食健康環境学専攻 食品バイオ工学研究室 松崎 弘美 教授

バイオテクノロジー産業の一翼を担っているのは微生物です。有用微生物を自然界から分離し、その多様な機能を食品・健康・環境に役立てるための微生物利用技術の開発を目的として研究しています。主に以下の研究を行っています。

(1)微生物バイオポリエステルの生合成に関する研究
石油由来のプラスチックのほとんどは環境中で分解できないため環境に負荷をかけています。そこで、バイオテクノロジーを駆使した微生物育種により、物性に優れた実用的なバイオポリエステル(生分解性プラスチック)の生合成を行っています(図1)。

(2)乳酸菌が生産する生理活性物質の機能と用途開発に関する研究
乳酸菌が生産するさまざまな生理活性物質を食品へ応用し、保存性の高い食品や健康機能性を有する食品を開発します。

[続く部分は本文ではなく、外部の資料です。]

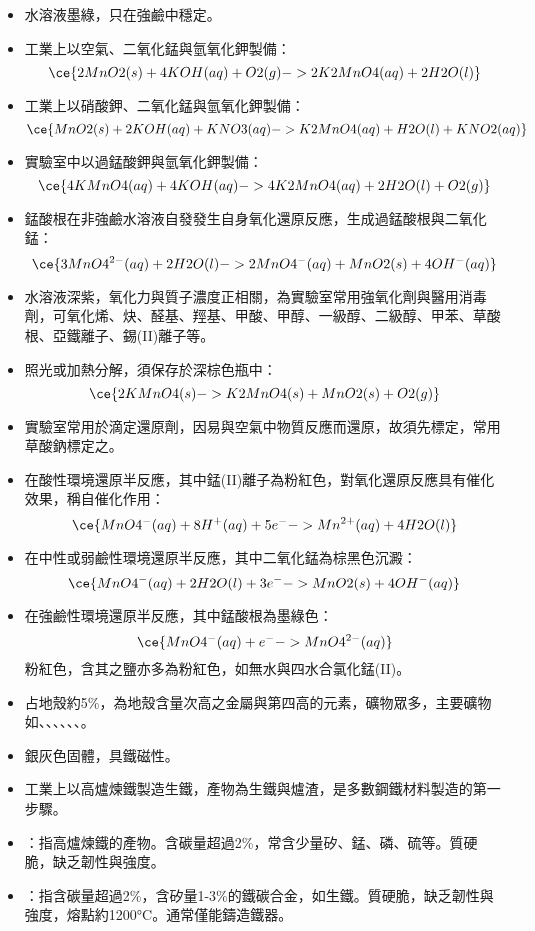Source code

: \documentclass[a4paper,12pt]{report}
\begin{document}
\begin{itemize}
\bit
\item 水溶液墨綠，只在強鹼中穩定。
\item 工業上以空氣、二氧化錳與氫氧化鉀製備：
\[\ce{2MnO2(s) + 4KOH(aq) + O2(g) -> 2K2MnO4(aq) + 2H2O(l)}\]
\item 工業上以硝酸鉀、二氧化錳與氫氧化鉀製備：
\[\ce{MnO2(s) + 2KOH(aq) + KNO3(aq) -> K2MnO4(aq) + H2O(l) + KNO2(aq)}\]
\item 實驗室中以過錳酸鉀與氫氧化鉀製備：
\[\ce{4KMnO4(aq) + 4KOH(aq) -> 4K2MnO4(aq) + 2H2O(l) + O2(g)}\]
\item 錳酸根在非強鹼水溶液自發發生自身氧化還原反應，生成過錳酸根與二氧化錳：
\[\ce{3MnO4^{2-}(aq) + 2H2O(l) -> 2MnO4^-(aq) + MnO2(s) + 4OH^-(aq)}\]
\eit
{}
\bit
\item 水溶液深紫，氧化力與質子濃度正相關，為實驗室常用強氧化劑與醫用消毒劑，可氧化烯、炔、醛基、羥基、甲酸、甲醇、一級醇、二級醇、甲苯、草酸根、亞鐵離子、錫(II)離子等。
\item 照光或加熱分解，須保存於深棕色瓶中：
\[\ce{2KMnO4(s) -> K2MnO4(s) + MnO2(s) + O2(g)}\]
\item 實驗室常用於滴定還原劑，因易與空氣中物質反應而還原，故須先標定，常用草酸鈉標定之。
\item 在酸性環境還原半反應，其中錳(II)離子為粉紅色，對氧化還原反應具有催化效果，稱自催化作用：
\[\ce{MnO4^-(aq) + 8H^+(aq) + 5e^- -> Mn^{2+}(aq) + 4H2O(l)}\]
\item 在中性或弱鹼性環境還原半反應，其中二氧化錳為棕黑色沉澱：
\[\ce{MnO4^-(aq) + 2H2O(l) + 3e^- -> MnO2(s) + 4OH^-(aq)}\]
\item 在強鹼性環境還原半反應，其中錳酸根為墨綠色：
\[\ce{MnO4^-(aq) + e^- -> MnO4^{2-}(aq)}\]
\eit
{}
粉紅色，含其之鹽亦多為粉紅色，如無水與四水合氯化錳(II)。
\bit
\item 占地殼約5\%，為地殼含量次高之金屬與第四高的元素，礦物眾多，主要礦物如、、、、、、。
\item 銀灰色固體，具鐵磁性。
\item 工業上以高爐煉鐵製造生鐵，產物為生鐵與爐渣，是多數鋼鐵材料製造的第一步驟。
\item {}：指高爐煉鐵的產物。含碳量超過2\%，常含少量矽、錳、磷、硫等。質硬脆，缺乏韌性與強度。
\item {}：指含碳量超過2\%，含矽量1-3\%的鐵碳合金，如生鐵。質硬脆，缺乏韌性與強度，熔點約1200°C。通常僅能鑄造鐵器。

\end{itemize}
\end{document}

例えば、乳酸菌が生産するタンパク質性の増殖阻害物質バクテリオシンは、天然の安全な食品保存料としての利用が期待されています(図2)。また、健康機能性を有する乳酸菌を利用して健康に良い食品を開発することをめざします。

(3)腸内細菌叢に関する研究
腸内細菌はヒトの健康に影響を及ぼします。食品機能性成分や栄養成分を摂取した際の腸内細菌叢の変化と健康との関わりを明らかにすることをめざします。